(Tafsir QS al-Infithar [82]: 9-12)
كَلَّا بَلۡ تُكَذِّبُونَ بِٱلدِّينِ، وَإِنَّ عَلَيۡكُمۡ لَحَٰفِظِينَ, كِرَامٗا كَٰتِبِينَ, يَعۡلَمُونَ مَا تَفۡعَلُونَ
Bukan hanya durhaka, bahkan kalian mendustakan Hari Pembalasan. Padahal sesungguhnya bagi kalian ada para malaikat yang mengawasi (pekerjaan kalian); yang mulia (di sisi Allah) dan mencatat (pekerjaan-pekerjaan kalian itu). Mereka mengetahui apa saja yang kalian kerjakan (QS al-Infithar [82]: 9-12).
Tafsir Ayat
Allah SWT berfirman: Kallâ bal tukadzdzibûna bi ad-dîn (Bukan hanya durhaka, bahkan kalian mendustakan Hari Pembalasan). Kata kallâ di sini bisa bermakna haqq[an] (sungguh),1 yakni membenarkan kalimat yang akan dikatakan; bisa juga berarti: urusannya tidak seperti yang mereka katakan bahwa kalian dibenarkan menyembah selain Allah SWT.
Kesimpulan ini ditunjukkan oleh firman Allah SWT dalam ayat sebelumnya: Mâ gharraka bi Rabbika al-Karîm (Apakah yang telah memperdayakan kamu [durhaka] terhadap Tuhanmu Yang Maha Pemurah).2
Ibnu Jarir al-Thabari juga memaknai kata tersebut dengan ungkapan, “Urusannya tidak seperti yang kalian katakan, wahai orang-orang kafir, bahwa kalian berada dalam kebenaran dalam penyembahan kepada selain Allah SWT. Akan tetapi, karena kalian mendustakan pahala dan dosa serta pembalasan.”3
Adapun kata bal di sini berguna untuk menafikan frasa sebelumnya dan memastikan yang lainnya.4 Dalam ayat sebelumnya terdapat celaan dan peringatan keras kepada manusia yang terpedaya sehingga berbuat durhaka kepada Tuhan mereka Yang Maha Pemurah. Tuhan mereka inilah yang menciptakan, menyempurnakan kejadian mereka, dan menjadikan tubuhnya seimbang. Semestinya mereka mensyukuri semua kenikmatan tersebut dengan beriman dan taat kepada Allah SWT. Namun, itu tidak mereka lakukan.

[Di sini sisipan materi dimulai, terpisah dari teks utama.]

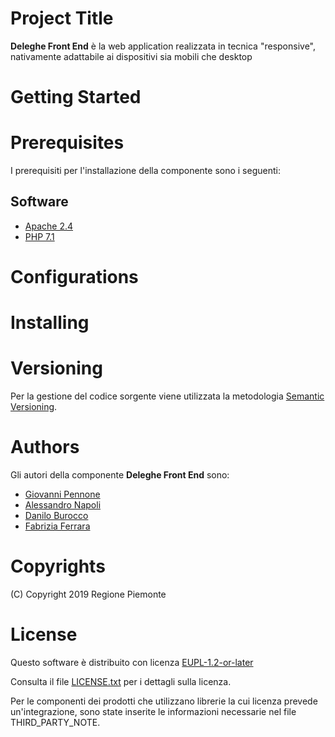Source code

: # Project Title
**Deleghe Front End** è la web application realizzata in tecnica "responsive", nativamente adattabile ai dispositivi sia mobili che desktop
# Getting Started

# Prerequisites
I prerequisiti per l'installazione della componente sono i seguenti:
## Software
- [Apache 2.4](https://www.apache.org)
- [PHP 7.1](https://www.php.net)
# Configurations
# Installing
# Versioning
Per la gestione del codice sorgente viene utilizzata la metodologia [Semantic Versioning](https://semver.org/).
# Authors
Gli autori della componente **Deleghe Front End** sono:
- [Giovanni Pennone](mailto:giovanni.pennone@csi.it)
- [Alessandro Napoli](mailto:alessandro.napoli@csi.it)
- [Danilo Burocco](mailto:danilo.burocco@csi.it)
- [Fabrizia Ferrara](mailto:fabrizia.ferrara@csi.it)
# Copyrights
(C) Copyright 2019 Regione Piemonte
# License
Questo software è distribuito con licenza [EUPL-1.2-or-later](https://joinup.ec.europa.eu/collection/eupl/eupl-text-11-12)

Consulta il file [LICENSE.txt](LICENSE.txt) per i dettagli sulla licenza.

Per le componenti dei prodotti che utilizzano librerie la cui licenza prevede un'integrazione, sono state inserite le informazioni necessarie nel file THIRD_PARTY_NOTE.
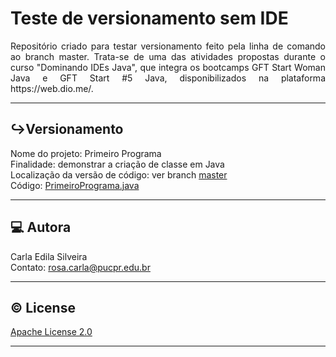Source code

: # Teste de versionamento sem IDE  

<p align="justify">  
Repositório criado para testar versionamento feito pela linha de comando ao branch master. Trata-se de uma das atividades propostas durante o curso "Dominando IDEs Java", que integra os bootcamps GFT Start Woman Java e GFT Start #5 Java, disponibilizados na plataforma https://web.dio.me/.  
</p>

---

## ↪️Versionamento  

Nome do projeto: Primeiro Programa  
Finalidade: demonstrar a criação de classe em Java  
Localização da versão de código: ver branch [master](https://github.com/rosacarla/Teste-sem-ide/tree/master)   
Código: [PrimeiroPrograma.java](https://github.com/rosacarla/Teste-sem-ide/blob/master/PrimeiroPrograma.java)  

---

## 💻 Autora  

Carla Edila Silveira  
Contato: rosa.carla@pucpr.edu.br  

---

## © License  

[Apache License 2.0](https://choosealicense.com/licenses/apache-2.0/)  

---
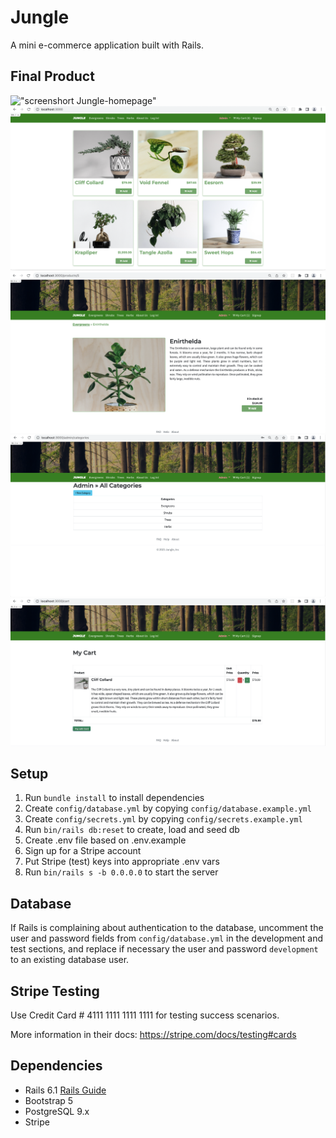 # Jungle

A mini e-commerce application built with Rails.

## Final Product
!["screenshort Jungle-homepage"](https://github.com/arpipatel-ap/Jungle/blob/master/Doc/Home.png)
!["screenshort Jungle-product-list"](https://github.com/arpipatel-ap/Jungle/blob/master/Doc/Product_list.png)
!["screenshort Jungle-product-detail"](https://github.com/arpipatel-ap/Jungle/blob/master/Doc/Product_detail.png)
!["screenshort Jungle-admin-categories"](https://github.com/arpipatel-ap/Jungle/blob/master/Doc/Admin_categories.png)
!["screenshort Jungle-my-cart"](https://github.com/arpipatel-ap/Jungle/blob/master/Doc/My_cart.png)


## Setup

1. Run `bundle install` to install dependencies
2. Create `config/database.yml` by copying `config/database.example.yml`
3. Create `config/secrets.yml` by copying `config/secrets.example.yml`
4. Run `bin/rails db:reset` to create, load and seed db
5. Create .env file based on .env.example
6. Sign up for a Stripe account
7. Put Stripe (test) keys into appropriate .env vars
8. Run `bin/rails s -b 0.0.0.0` to start the server

## Database

If Rails is complaining about authentication to the database, uncomment the user and password fields from `config/database.yml` in the development and test sections, and replace if necessary the user and password `development` to an existing database user.

## Stripe Testing

Use Credit Card # 4111 1111 1111 1111 for testing success scenarios.

More information in their docs: <https://stripe.com/docs/testing#cards>

## Dependencies

- Rails 6.1 [Rails Guide](http://guides.rubyonrails.org/v6.1/)
- Bootstrap 5
- PostgreSQL 9.x
- Stripe
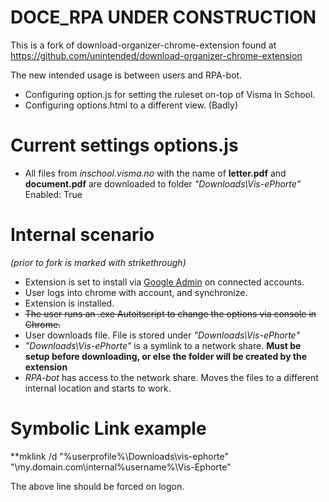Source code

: DOCE_RPA UNDER CONSTRUCTION
===================================
This is a fork of download-organizer-chrome-extension found at https://github.com/unintended/download-organizer-chrome-extension

The new intended usage is between users and RPA-bot.
- Configuring option.js for setting the ruleset on-top of Visma In School.
- Configuring options.html to a different view. (Badly)

Current settings options.js
===================================
- All files from *inschool.visma.no* with the name of **letter.pdf** and **document.pdf** are downloaded to folder *"Downloads\Vis-ePhorte"*
Enabled: True

Internal scenario 
===================================
*(prior to fork is marked with strikethrough)* 

- Extension is set to install via [Google Admin](http://admin.google.com/) on connected accounts.
- User logs into chrome with account, and synchronize.
- Extension is installed.
- ~~The user runs an .exe Autoitscript to change the options via console in Chrome.~~
- User downloads file. File is stored under *"Downloads\Vis-ePhorte"*
- *"Downloads\Vis-ePhorte"* is a symlink to a network share. **Must be setup before downloading, or else the folder will be created by the extension**
- *RPA-bot* has access to the network share. Moves the files to a different internal location and starts to work.

Symbolic Link example
===================================
**mklink /d "%userprofile%\Downloads\vis-ephorte" "\\my.domain.com\internal\%username%\Vis-Ephorte"

The above line should be forced on logon.

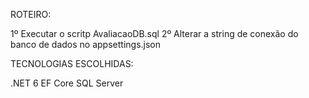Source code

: ROTEIRO:

1º Executar o scritp AvaliacaoDB.sql
2º Alterar a string de conexão do banco de dados no appsettings.json



TECNOLOGIAS ESCOLHIDAS:

.NET 6
EF Core
SQL Server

Kemudian disebutkan tukadzdzibûna bi ad-dîn (kalian mendustakan Hari Pembalasan). Dalam ayat ini khithâb-nya bersifat umum. Akan tetapi, maknanya khusus hanya untuk orang-orang kafir.5 Faktanya, tidak semua orang mendustakan ad-dîn. Ada sebagian yang meyakini dan mengimani Hari Pembalasan, ada pula yang mengingkari dan mendustakan Hari Pembalasan. Mereka yang mendustakan itu adalah orang-orang kafir.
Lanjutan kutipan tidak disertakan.